The cave-dwellers of the Tea Party are a major drag on the Republican campaign in the US. Cocooned in a world of fanatical Obama hatred, they have no rational understanding of the best way to beat the President. The US is an instinctively conservative electorate but the Tea Party has pushed the Republicans so far to the Right that the Democrats have been able to annexthe middle ground.
Something similar has happened in Australia with the rise of the Abbott/Minchin Liberals. By comparison, a natural conservative like Malcolm Turnbull has been made to look like a born-again Leftie. He has developed a niche market politically, for Liberals who have no desire to be part of a Weisser-style Cro-Magnon community.
It was not by coincidence that Turnbull was the first Liberal to strongly condemn the recent outbursts by Bernardi and Jones. Abbott’s predecessor knows too well the madness gripping his side of politics. Its driving forces are fanaticism and authoritarianism.
To give one example: on Sydney Radio 2GB on 24 September, the high-profile commentator Andrew Bolt harangued Helen McCabe, editor of the Australian Women’s Weekly, as a pro-Labor stooge. Her sin? To place material dealing with Gillard’s relationship with Craig Emerson ten years ago at the rear of a profile of Gillard. When did this occur? More than two years ago — an irrational focus on all things Gillard.
Bolt owes McCabe an apology. She is not a Labor person. She is a conservatively-inclined professional woman who does a fine job at the Weekly. She does not need Bolt to stand over her editorial judgements (from 2010) and pressure her into sharing his anti-Gillard fanaticism.
Part of the moral decline of Australian conservatism is its willingness to defend the indefensible, provided it involves a cutting attack on Gillard. Morality is only important to today’s Tories as long as it excludes the Prime Minister from its reach. As a Spectator Australia contributor, I am ashamed of the magazine’s editorial last Friday which failed to unreservedly condemn Alan Jones. It gave succour to the sick puppies, the Jones followers, who see nothing wrong in his comments.
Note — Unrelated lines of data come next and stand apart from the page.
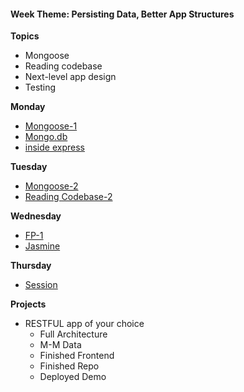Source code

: <h4 class="weektheme">Week Theme: Persisting Data, Better App Structures</h4> 
  
**Topics**  
  * Mongoose  
  * Reading codebase  
  * Next-level app design  
  * Testing  
  
**Monday**  
  * [Mongoose-1](https://github.com/jankeLearning/content-md/blob/master/databases/06-mongoose-1.md)  
  * [Mongo.db](https://github.com/jankeLearning/content-md/blob/master/databases/06-mongo.md)   
  * [inside express](https://github.com/jankeLearning/projects/tree/master/06-inside-express) 

**Tuesday**  
  * [Mongoose-2](https://github.com/jankeLearning/content-md/blob/master/databases/06-mongoose-2.md) 
  * [Reading Codebase-2](https://github.com/jankeLearning/projects/tree/master/06-inside-express)

**Wednesday** 
  * [FP-1](https://github.com/jankeLearning/content-md/blob/master/js/06-FP-1.md) 
  * [Jasmine]()  

**Thursday**  
  * [Session](https://github.com/jankeLearning/content-md/blob/master/node%2Bexpress/06-sessions.md)  
  
**Projects**  
  * RESTFUL app of your choice  
    * Full Architecture  
    * M-M Data  
    * Finished Frontend  
    * Finished Repo  
    * Deployed Demo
Even worse, our associate editor, Rowan Dean, appeared in the Australian Financial Review on Saturday making light of the Jones atrocity. He positioned it as a joke, justifying the comments as an unlucky exercise in public speaking. This follows Dean’s recent defence of Bernardi’s comments linking gay marriage to the legalisation of bestiality. While likeable in person, Rowan remains naive about politics, hoping to receive brownie points for unerringly running the party line. He writes about freedom of speech but does not practice freedom of thought.
The Speccie editorial was also intellectually dishonest, self-selecting a list of political insults and then declaring Labor to be the main offender. For the record: where was Wilson Tuckey’s parliamentary slur regarding Paul Keating’s ‘illegitimate child’? Where was Peter Costello’s parliamentary ridicule of Nick Sherry’s mother, after which Sherry tried to kill himself? Where was Costello’s description of Simon Crean as ‘BS Crean’, by which he meant Bullshit Crean? Where were Alexander Downer’s repeated interjections against Duncan Kerr as ‘evil’? Where were the Liberal party’s attempts to fit up Keating as having affair with a Canberra pianist? Where was Bill Heffernan’s homophobic attack on Michael Kirby? Where were the Liberal party leaflets from Lindsay in 2007 inciting racial hatred? Where was Tony Abbott’s feeding of smut to the Press Gallery about Cheryl Kernot and Pauline Hanson? Please explain.